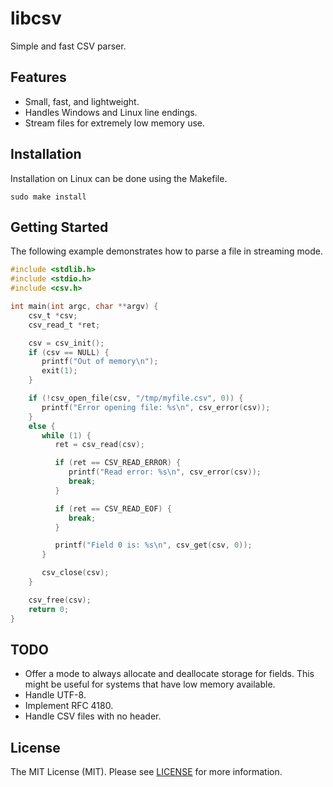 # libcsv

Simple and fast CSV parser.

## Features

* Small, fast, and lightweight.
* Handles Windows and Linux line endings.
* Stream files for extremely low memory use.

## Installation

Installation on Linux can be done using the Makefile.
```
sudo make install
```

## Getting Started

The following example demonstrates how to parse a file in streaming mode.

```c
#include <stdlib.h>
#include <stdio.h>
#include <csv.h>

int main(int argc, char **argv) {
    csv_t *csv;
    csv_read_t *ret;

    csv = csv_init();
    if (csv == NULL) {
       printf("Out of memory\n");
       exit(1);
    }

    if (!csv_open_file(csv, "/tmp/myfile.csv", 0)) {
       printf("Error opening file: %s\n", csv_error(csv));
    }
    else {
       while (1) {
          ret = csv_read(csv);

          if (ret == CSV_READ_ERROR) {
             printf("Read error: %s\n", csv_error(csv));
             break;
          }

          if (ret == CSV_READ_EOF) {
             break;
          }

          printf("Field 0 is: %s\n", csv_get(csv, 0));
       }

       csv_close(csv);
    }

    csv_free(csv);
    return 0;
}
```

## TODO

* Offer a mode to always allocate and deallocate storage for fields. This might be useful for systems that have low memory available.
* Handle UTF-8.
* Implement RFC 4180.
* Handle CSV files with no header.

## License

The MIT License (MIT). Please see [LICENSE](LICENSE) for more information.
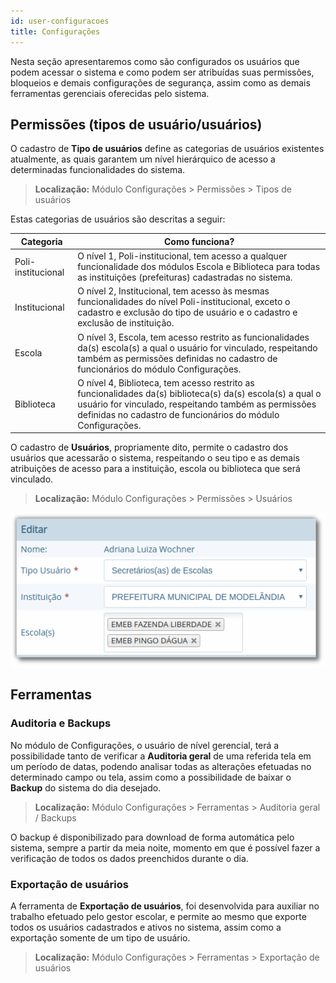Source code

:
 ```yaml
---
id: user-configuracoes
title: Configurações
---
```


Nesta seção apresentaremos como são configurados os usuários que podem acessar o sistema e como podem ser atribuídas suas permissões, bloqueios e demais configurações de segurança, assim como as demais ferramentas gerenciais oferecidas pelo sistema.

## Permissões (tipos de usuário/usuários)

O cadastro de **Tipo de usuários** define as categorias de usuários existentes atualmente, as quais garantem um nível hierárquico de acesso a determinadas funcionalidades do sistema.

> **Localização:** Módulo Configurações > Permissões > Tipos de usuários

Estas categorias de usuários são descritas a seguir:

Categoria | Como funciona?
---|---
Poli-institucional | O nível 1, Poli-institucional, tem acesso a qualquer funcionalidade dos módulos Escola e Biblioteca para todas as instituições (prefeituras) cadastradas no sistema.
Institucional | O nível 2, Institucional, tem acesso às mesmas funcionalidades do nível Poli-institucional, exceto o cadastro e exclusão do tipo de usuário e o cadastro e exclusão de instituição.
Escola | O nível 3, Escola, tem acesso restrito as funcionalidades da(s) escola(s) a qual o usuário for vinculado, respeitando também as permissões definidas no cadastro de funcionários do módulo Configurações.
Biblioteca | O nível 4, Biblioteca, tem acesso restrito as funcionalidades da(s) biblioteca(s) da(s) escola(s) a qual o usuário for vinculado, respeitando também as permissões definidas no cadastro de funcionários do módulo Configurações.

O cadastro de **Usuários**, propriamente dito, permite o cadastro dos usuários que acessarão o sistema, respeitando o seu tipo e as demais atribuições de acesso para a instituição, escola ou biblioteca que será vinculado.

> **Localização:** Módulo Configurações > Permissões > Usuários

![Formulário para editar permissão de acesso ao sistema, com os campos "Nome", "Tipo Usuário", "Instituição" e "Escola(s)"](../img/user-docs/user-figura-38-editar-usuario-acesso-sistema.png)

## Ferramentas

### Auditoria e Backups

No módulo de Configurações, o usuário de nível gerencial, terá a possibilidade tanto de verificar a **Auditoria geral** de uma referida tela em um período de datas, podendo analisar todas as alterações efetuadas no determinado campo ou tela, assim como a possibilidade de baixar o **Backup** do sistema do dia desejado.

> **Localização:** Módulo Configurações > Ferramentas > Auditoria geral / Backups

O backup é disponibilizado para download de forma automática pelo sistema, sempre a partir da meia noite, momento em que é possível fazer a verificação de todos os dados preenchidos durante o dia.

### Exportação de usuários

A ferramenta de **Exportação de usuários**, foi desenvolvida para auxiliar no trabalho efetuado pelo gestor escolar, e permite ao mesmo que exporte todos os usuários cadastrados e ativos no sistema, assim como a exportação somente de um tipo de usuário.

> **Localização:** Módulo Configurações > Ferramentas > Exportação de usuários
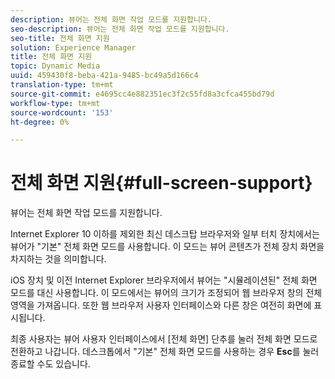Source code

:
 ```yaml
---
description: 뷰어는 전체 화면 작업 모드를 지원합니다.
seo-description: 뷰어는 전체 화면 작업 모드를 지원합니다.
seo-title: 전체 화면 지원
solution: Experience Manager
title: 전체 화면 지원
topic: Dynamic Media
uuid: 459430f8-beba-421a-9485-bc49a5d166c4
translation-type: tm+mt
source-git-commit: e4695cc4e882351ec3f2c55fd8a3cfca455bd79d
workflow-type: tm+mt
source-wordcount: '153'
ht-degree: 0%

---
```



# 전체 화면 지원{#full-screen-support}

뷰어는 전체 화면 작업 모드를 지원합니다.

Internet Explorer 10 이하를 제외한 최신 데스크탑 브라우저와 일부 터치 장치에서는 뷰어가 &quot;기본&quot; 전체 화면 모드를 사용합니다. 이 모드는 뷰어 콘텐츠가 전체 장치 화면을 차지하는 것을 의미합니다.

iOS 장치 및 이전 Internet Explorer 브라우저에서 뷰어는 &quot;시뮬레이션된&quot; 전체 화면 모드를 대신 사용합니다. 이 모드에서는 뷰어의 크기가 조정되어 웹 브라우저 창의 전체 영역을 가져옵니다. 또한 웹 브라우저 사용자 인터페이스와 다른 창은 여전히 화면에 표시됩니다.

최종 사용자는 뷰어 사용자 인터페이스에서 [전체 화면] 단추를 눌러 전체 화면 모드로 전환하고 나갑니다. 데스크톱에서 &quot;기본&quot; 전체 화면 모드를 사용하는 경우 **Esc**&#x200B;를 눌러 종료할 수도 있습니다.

* * * * * * * * *

- WHAT IS NEEDED -
Could you copy out every line in the listing where the word "License" appears?

- SOLVED PROBLEM -
## License
The MIT License (MIT). Please see [LICENSE](LICENSE) for more information.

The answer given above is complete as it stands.